HCantThinkOfAUsername · 26/12/2017 12:06

Title explains it really!

I've been called weird, my eldest son - nearly 5, will sometimes stay in with me, very rarely. Also my youngest (1) when he is poorly will come in my bed.

Is it time to stop them? I feel really stupid posting this but know I'll get the truth here.
Was really upset last night after several comments about it.

OP posts:
BertieBotts · 26/12/2017 12:34

I moved him into his own bed as his main sleeping place at about 2.2 but he was always welcome to come in for a cuddle, still would be - he hasn't wanted to past about 6 years old.

HCantThinkOfAUsername · 26/12/2017 12:34

Sorry don't mean to drip feed but will explain more, it was my partner that said it was weird then said it to his gaily yesterday who agreed especially as dc are male.
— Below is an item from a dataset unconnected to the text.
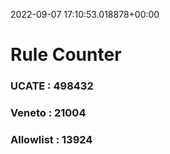 2022-09-07 17:10:53.018878+00:00
# Rule Counter 
 ### UCATE : 498432

 ### Veneto : 21004

 ### Allowlist : 13924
Felt really embarrassed tbh!
We work shifts and on his days off I do nights at my work. So I'm only home 4/5 days a week. When my partner does nights my eldest will have a film night and fall asleep in my bed or come in the morning for cuddles.

OP posts:
Trb17 · 26/12/2017 12:34

DD (11) still likes to sleep in with me when DH is away... I’ve no problem with it as she’s perfectly happy to sleep in her own bed too.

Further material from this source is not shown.